Na rodovia, meu dia inicia-se com um cão
atropelado ao meio-fio. Morto. Paisagem cotidiana para quem cotidianamente
circula em estradas.
Sigo. Rádio ligado em uma estação de notícias.
Entrevista com o criador de uma franquia de açougues gourmets. Impressionante
como consegue falar com tanta tranquilidade de seus “negócios” sem a mais
remota consideração sobre o óbvio fato de que seu “produto” são animais e que
animais não são coisas inanimadas. Ele lembra, com orgulho, da postura de seu
pai, pecuarista, que, em seu empreendedorismo diferenciado, possuía a nobre
postura de olhar para o boi pensando na carne, não apenas no ganho de peso.
Em seguida, outra entrevista. Um pesquisador
que trabalha no desenvolvimento de uma vacina contra o vírus Zika. Relata
objetivamente o processo da pesquisa. Haverá testes em ratos e primatas.
Vêm então os comerciais. A propaganda fala
sobre um chiclete sabor carne para cães.
Da janela do veículo, além das tradicionais
banquinhas de bolo, pão de queijo e café com leite nas calçadas, vejo um
cidadão enxotando brutalmente as pombas de seu caminho com um grande
guarda-chuva fechado. Outro veículo é atirado sem o menor senso de culpa para
cima de um grupo de pombos que ousava ciscar na porção territorial estipulada
para a passagem de latarias motorizadas. Cena esta, batida de tão comum.

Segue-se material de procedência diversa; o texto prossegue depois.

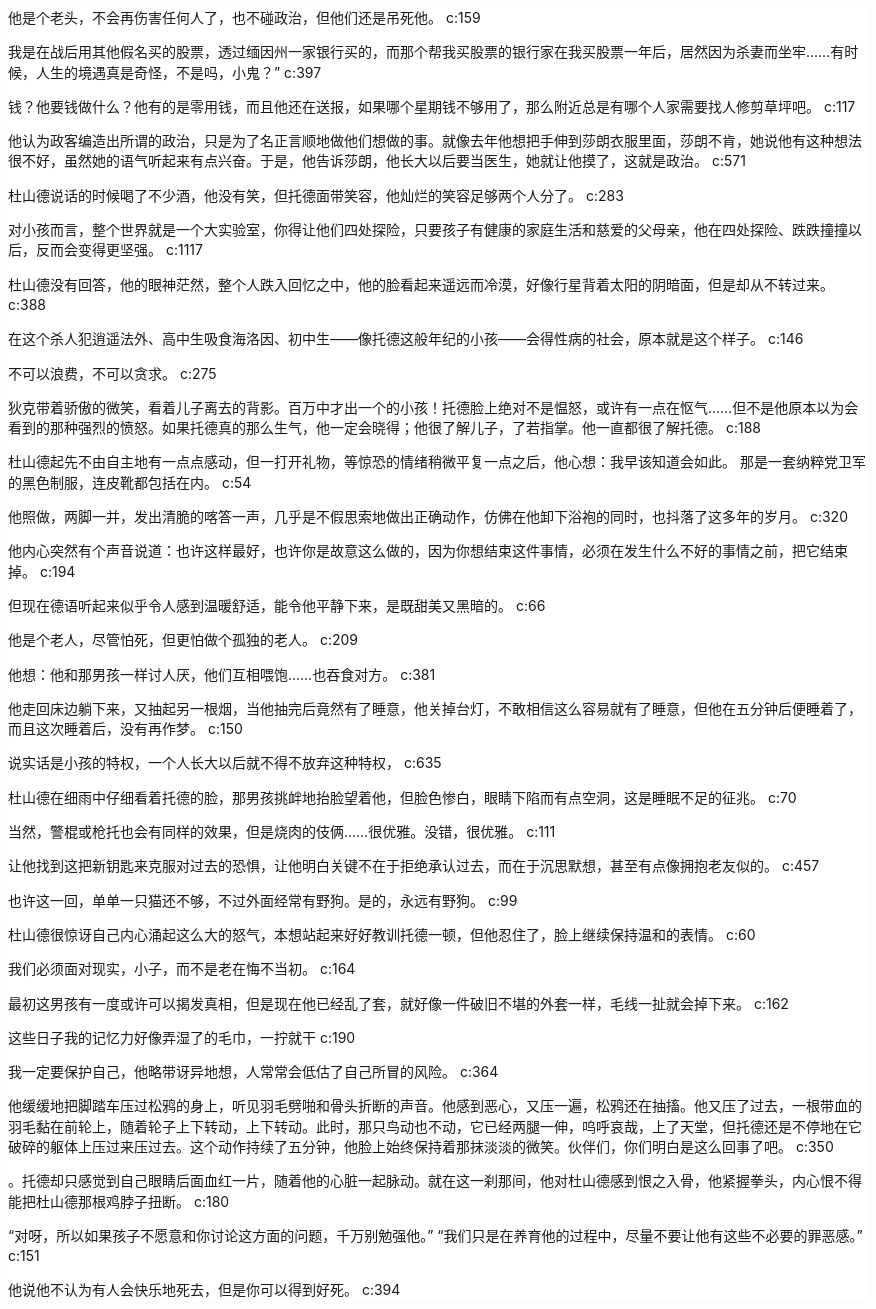 他是个老头，不会再伤害任何人了，也不碰政治，但他们还是吊死他。 c:159

我是在战后用其他假名买的股票，透过缅因州一家银行买的，而那个帮我买股票的银行家在我买股票一年后，居然因为杀妻而坐牢……有时候，人生的境遇真是奇怪，不是吗，小鬼？” c:397

钱？他要钱做什么？他有的是零用钱，而且他还在送报，如果哪个星期钱不够用了，那么附近总是有哪个人家需要找人修剪草坪吧。 c:117

他认为政客编造出所谓的政治，只是为了名正言顺地做他们想做的事。就像去年他想把手伸到莎朗衣服里面，莎朗不肯，她说他有这种想法很不好，虽然她的语气听起来有点兴奋。于是，他告诉莎朗，他长大以后要当医生，她就让他摸了，这就是政治。 c:571

杜山德说话的时候喝了不少酒，他没有笑，但托德面带笑容，他灿烂的笑容足够两个人分了。 c:283

对小孩而言，整个世界就是一个大实验室，你得让他们四处探险，只要孩子有健康的家庭生活和慈爱的父母亲，他在四处探险、跌跌撞撞以后，反而会变得更坚强。 c:1117

杜山德没有回答，他的眼神茫然，整个人跌入回忆之中，他的脸看起来遥远而冷漠，好像行星背着太阳的阴暗面，但是却从不转过来。 c:388

在这个杀人犯逍遥法外、高中生吸食海洛因、初中生——像托德这般年纪的小孩——会得性病的社会，原本就是这个样子。 c:146

不可以浪费，不可以贪求。 c:275

狄克带着骄傲的微笑，看着儿子离去的背影。百万中才出一个的小孩！托德脸上绝对不是愠怒，或许有一点在怄气……但不是他原本以为会看到的那种强烈的愤怒。如果托德真的那么生气，他一定会晓得；他很了解儿子，了若指掌。他一直都很了解托德。 c:188

杜山德起先不由自主地有一点点感动，但一打开礼物，等惊恐的情绪稍微平复一点之后，他心想：我早该知道会如此。    那是一套纳粹党卫军的黑色制服，连皮靴都包括在内。 c:54

他照做，两脚一并，发出清脆的喀答一声，几乎是不假思索地做出正确动作，仿佛在他卸下浴袍的同时，也抖落了这多年的岁月。 c:320

他内心突然有个声音说道：也许这样最好，也许你是故意这么做的，因为你想结束这件事情，必须在发生什么不好的事情之前，把它结束掉。 c:194

但现在德语听起来似乎令人感到温暖舒适，能令他平静下来，是既甜美又黑暗的。 c:66

他是个老人，尽管怕死，但更怕做个孤独的老人。 c:209

他想：他和那男孩一样讨人厌，他们互相喂饱……也吞食对方。 c:381

他走回床边躺下来，又抽起另一根烟，当他抽完后竟然有了睡意，他关掉台灯，不敢相信这么容易就有了睡意，但他在五分钟后便睡着了，而且这次睡着后，没有再作梦。 c:150

说实话是小孩的特权，一个人长大以后就不得不放弃这种特权， c:635

杜山德在细雨中仔细看着托德的脸，那男孩挑衅地抬脸望着他，但脸色惨白，眼睛下陷而有点空洞，这是睡眠不足的征兆。 c:70

当然，警棍或枪托也会有同样的效果，但是烧肉的伎俩……很优雅。没错，很优雅。 c:111

让他找到这把新钥匙来克服对过去的恐惧，让他明白关键不在于拒绝承认过去，而在于沉思默想，甚至有点像拥抱老友似的。 c:457

也许这一回，单单一只猫还不够，不过外面经常有野狗。是的，永远有野狗。 c:99

杜山德很惊讶自己内心涌起这么大的怒气，本想站起来好好教训托德一顿，但他忍住了，脸上继续保持温和的表情。 c:60

我们必须面对现实，小子，而不是老在悔不当初。 c:164

最初这男孩有一度或许可以揭发真相，但是现在他已经乱了套，就好像一件破旧不堪的外套一样，毛线一扯就会掉下来。 c:162

这些日子我的记忆力好像弄湿了的毛巾，一拧就干 c:190

我一定要保护自己，他略带讶异地想，人常常会低估了自己所冒的风险。 c:364

他缓缓地把脚踏车压过松鸦的身上，听见羽毛劈啪和骨头折断的声音。他感到恶心，又压一遍，松鸦还在抽搐。他又压了过去，一根带血的羽毛黏在前轮上，随着轮子上下转动，上下转动。此时，那只鸟动也不动，它已经两腿一伸，呜呼哀哉，上了天堂，但托德还是不停地在它破碎的躯体上压过来压过去。这个动作持续了五分钟，他脸上始终保持着那抹淡淡的微笑。伙伴们，你们明白是这么回事了吧。 c:350

。托德却只感觉到自己眼睛后面血红一片，随着他的心脏一起脉动。就在这一刹那间，他对杜山德感到恨之入骨，他紧握拳头，内心恨不得能把杜山德那根鸡脖子扭断。 c:180

“对呀，所以如果孩子不愿意和你讨论这方面的问题，千万别勉强他。”    “我们只是在养育他的过程中，尽量不要让他有这些不必要的罪恶感。” c:151

他说他不认为有人会快乐地死去，但是你可以得到好死。 c:394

Esta foi apenas mais uma manhã. Em realidade,
apenas mais um início de manhã. Apenas a primeira hora de minha existência
coletiva neste dia.
Em minha mente, como de costume, ressoa e
repercute renitentemente a frase apresentada no prólogo do interessantíssimo
filme O Enigma de Kaspar Hauser: “estes gritos assustadores ao redor, são o que
chamam de silêncio?”
E começo a trabalhar.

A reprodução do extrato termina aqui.